Superpower Made Perfect in Weakness
Faster than a speeding bullet!
(though a little slower)
More powerful than a locomotive!
(but not quite as powerful)
Able to leap tall buildings at a single bound!
(yep, cause he can't fly)
"Look! Up in the sky!"
(or the ground!)
"It's a bird!"
(or a guy)
"It's a plane!"
(nope, still a dude)
(yeah, it's Superman!)
Yes, it's Superman - strange visitor from another planet who came to Earth with powers and abilities far beyond those of mortal men.
(eh...let's say "far-ish beyond those of mortal men")
Superman - defender of law and order. champion of equal rights, valiant, courageous fighter against the forces of hate and prejudice...
(yes, all of that)
...who disguised as Clark Kent...
(nope, everybody knows that now)
...mild-mannered reporter for a great metropolitan newspaper...
(he kind of got fired after everyone found out the secret identity thing)
...fights a never-ending battle for truth, justice and the American way!
In the last few months, Superman doesn't exactly look like the Superman most people know. Long story short: Everyone knows Superman and Clark Kent are one and the same. Superman's powers are greatly diminished. He is back to the t-shirt and jeans look first introduced when Action Comics was rebooted in 2011. And lots of people don't trust and/or like Superman.
Writing all of that down, it sounds like a ploy to make the world's first superhero cool, hip, and edgy for a new audience (Did I mention he drives a motorcycle now? He drives a motorcycle now. Because he can't fly.). And there's probably many ways in which those story beats play out that completely miss what makes Superman so special.
Thus far the story arc has avoided pitfalls. What has been interesting to me is the question embedded in the narrative: What happens when the powerful become vulnerable? What happens when your fortresses (of solitude or otherwise) come crashing down? Does it change the way you act and react? Do you become more angry? Do you run and hide?
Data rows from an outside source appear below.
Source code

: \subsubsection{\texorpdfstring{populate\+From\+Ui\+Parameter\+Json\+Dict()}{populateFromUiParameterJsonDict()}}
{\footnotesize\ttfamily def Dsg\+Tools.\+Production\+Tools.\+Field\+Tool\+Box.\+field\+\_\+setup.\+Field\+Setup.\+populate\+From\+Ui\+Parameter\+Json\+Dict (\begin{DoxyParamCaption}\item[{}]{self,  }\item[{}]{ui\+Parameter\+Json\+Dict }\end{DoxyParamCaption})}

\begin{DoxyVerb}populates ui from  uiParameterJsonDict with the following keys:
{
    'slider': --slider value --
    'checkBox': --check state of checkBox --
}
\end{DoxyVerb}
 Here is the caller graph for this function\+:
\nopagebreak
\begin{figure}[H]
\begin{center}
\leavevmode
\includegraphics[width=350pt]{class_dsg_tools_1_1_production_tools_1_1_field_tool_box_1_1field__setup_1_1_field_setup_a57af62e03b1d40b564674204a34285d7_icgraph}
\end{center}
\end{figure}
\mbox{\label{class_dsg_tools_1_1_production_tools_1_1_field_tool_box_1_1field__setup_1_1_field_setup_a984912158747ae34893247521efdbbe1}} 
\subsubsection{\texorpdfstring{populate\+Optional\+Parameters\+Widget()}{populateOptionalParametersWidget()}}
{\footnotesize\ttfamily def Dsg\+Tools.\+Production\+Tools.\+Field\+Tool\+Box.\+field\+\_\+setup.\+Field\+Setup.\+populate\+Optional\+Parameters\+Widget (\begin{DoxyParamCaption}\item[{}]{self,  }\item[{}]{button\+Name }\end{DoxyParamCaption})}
What do those once powerful now weak need?
Clark Kent is being run through a wringer unlike any in the character's 75+ years of existence. Yet even though he is sometimes more angry, as one would be if his or her world was turned upside down, writers Greg Pak (Action Comics and Batman/Superman) and Gene Luen Yang (Superman) have not forgotten Clark's core: his commitment to try and help others. He is more vulnerable and those whom he saves do not necessarily like him; sometimes they hate him. Yet he is still trying to be a hero in spite of massive self doubt.
The story arc isn't over and it frankly has lost some steam after a jaw-droppingly strong start. The Action Comics thread centered around Clark returning home to Metropolis for the first time since his identity being revealed. Jimmy Olsen and his neighbors throw a block party to welcome him home; complete with a banner that says "Kentville." We learn pretty quickly that the once-powerful-now-weak need community.
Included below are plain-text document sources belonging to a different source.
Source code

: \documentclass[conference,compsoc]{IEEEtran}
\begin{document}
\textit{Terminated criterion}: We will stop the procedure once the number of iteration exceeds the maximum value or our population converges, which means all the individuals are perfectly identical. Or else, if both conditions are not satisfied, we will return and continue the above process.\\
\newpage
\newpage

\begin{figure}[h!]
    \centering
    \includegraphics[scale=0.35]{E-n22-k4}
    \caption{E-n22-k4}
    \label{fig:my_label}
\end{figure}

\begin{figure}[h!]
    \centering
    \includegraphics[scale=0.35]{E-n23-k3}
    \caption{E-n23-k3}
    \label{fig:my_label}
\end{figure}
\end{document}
Meanwhile, a corrupt cop furious at Superman moves into the lower income neighborhood to break up the party and eventually forces a reluctant SWAT team to use force in scenes that echo Ferguson without seeming exploitative. It is something to see Superman stand alongside the weak against the powerful.
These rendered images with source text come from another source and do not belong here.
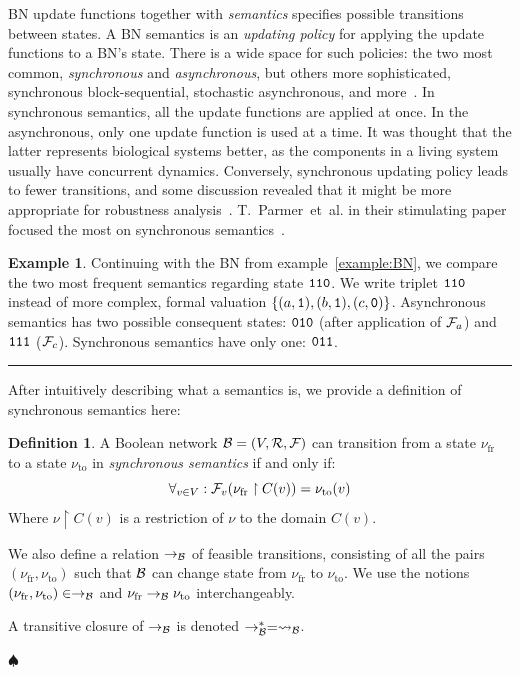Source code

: \documentclass[
	digital, oneside, nosansbold, nocolorbold, nolot, nolof
]{fithesis4}
\theoremstyle{definition}
\newtheorem{definition}{Definition}
\theoremstyle{definition}
\newtheorem{example}{Example}
\newenvironment{ldefinition}
    {\begin{definition}}
	{\par\hspace{\stretch{1}}$\spadesuit$\hspace{\stretch{1}}
     \par\end{definition}}
\newenvironment{lexample}
    {\begin{example}}
    {\par\hspace{\stretch{1}}\rule{0.2\textwidth}{0.01ex}\hspace{\stretch{1}}
     \par\end{example}}
\DeclarePairedDelimiter{\set}{\{}{\}}
\begin{document}
BN update functions together with \emph{semantics} specifies possible
transitions between states. A BN semantics is an \emph{updating policy} for
applying the update functions to a BN's state. There is a wide space for such
policies: the two most common, \emph{synchronous} and \emph{asynchronous}, but
others more sophisticated, synchronous block-sequential, stochastic
asynchronous, and more~\cite{colomoto}. In synchronous semantics, all the
update functions are applied at once. In the asynchronous, only one update
function is used at a time. It was thought that the latter represents
biological systems better, as the components in a living system usually have
concurrent dynamics. Conversely, synchronous updating policy leads to fewer
transitions, and some discussion revealed that it might be more appropriate for
robustness analysis~\cite{concepts_bn}. T.~Parmer~et~al. in their stimulating
paper focused the most on synchronous semantics~\cite{infl_max_BN}.

\begin{lexample}
Continuing with the BN from example~\ref{example:BN}, we compare the two most
frequent semantics regarding state $\mathtt{110}$. We write triplet
$\mathtt{110}$ instead of more complex, formal valuation $\set{(a, \state{1}),
(b, \state{1}), (c, \state{0})}$. Asynchronous semantics has two possible
consequent states: $\mathtt{010}$ (after application of $\mathcal{F}_a$) and
$\mathtt{111}$ ($\mathcal{F}_c$).  Synchronous semantics have only one:
$\mathtt{011}$.
\end{lexample}

After intuitively describing what a semantics is, we provide a definition of
synchronous semantics here:
\begin{ldefinition}
A Boolean network $\mathcal{B} = (V, \mathcal{R}, \mathcal{F})$ can transition from a
state $\nu_{\text{fr}}$ to a state $\nu_{\text{to}}$ in \emph{synchronous
semantics} if and only if:
\[
    \forall_{v \in V} : \mathcal{F}_v(\nu_{\text{fr}}\restriction C(v)) =
    \nu_{\text{to}}(v)
\]
Where $\nu\restriction C(v)$ is a restriction of $\nu$ to the domain $C(v)$.

We also define a relation $\to_{\mathcal{B}}$ of feasible transitions, consisting of
all the pairs $(\nu_{\text{fr}}, \nu_{\text{to}})$ such that $\mathcal{B}$
can change state from $\nu_{\text{fr}}$ to $\nu_{\text{to}}$. We use the notions
$(\nu_{\text{fr}}, \nu_{\text{to}}) \in \to_{\mathcal{B}}$ and
$\nu_{\text{fr}} \to_{\mathcal{B}} \nu_{\text{to}}$ interchangeably.

A transitive closure of $\to_{\mathcal{B}}$ is denoted $\to_{\mathcal{B}}^* = \rightsquigarrow_{\mathcal{B}}$.
\end{ldefinition}
\end{document}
The most recent issue finds that a villain named Wrath is pulling the strings, using anger to turn individuals like this cop into Shadow Warriors. The more anger there is, the more powerful she becomes. There is an interesting thread in here about anger that corrupts and righteous anger that protects the innocent. But the most recent issue plays out more like a summer blockbuster (it is called ACTION Comics) with Superman and police officers battling Wrath at City Hall. While the issue wasn't bad, I found myself missing Clark inspiring his community in Kentville.
Still I love how the story is examining the old Pauline idea that power is made perfect in weakness. I wrote back in the spring that Superman is not Superman because of his powers, but in his efforts to choose the right thing even in the face of difficult circumstances. By bringing Clark low, Pak, Yang, and others are putting that idea to the test. The weakness is showing him to be more human.
Yet that human weakness is more inspiring to his neighbors. There is a wonderful scene in the aftermath of the fight in Kentville in which Clark tells his neighbors that they are all Superman and they need to look out for each other. One by one women and men figure out their strengths and how it can serve their community. It's the kind of quiet moment that makes a superhero comic something special.
Rumor has it DC Comics is a bit uncertain about this storyline (and the creative new direction of their line as a whole because of sales) and might begin to undo some of the story sooner rather than later. I hope not. Comics are cyclical so I know that we'll one day return to a fully powered Superman with Clark Kent as his secret identity. And there will be great stories in that return to status quo. But I hope DC lets the writers play with this concept for a while longer. It's an engaging story and an interesting portrait of a beloved character. For the time, a weakened Superman seems more powerful than he has been in years.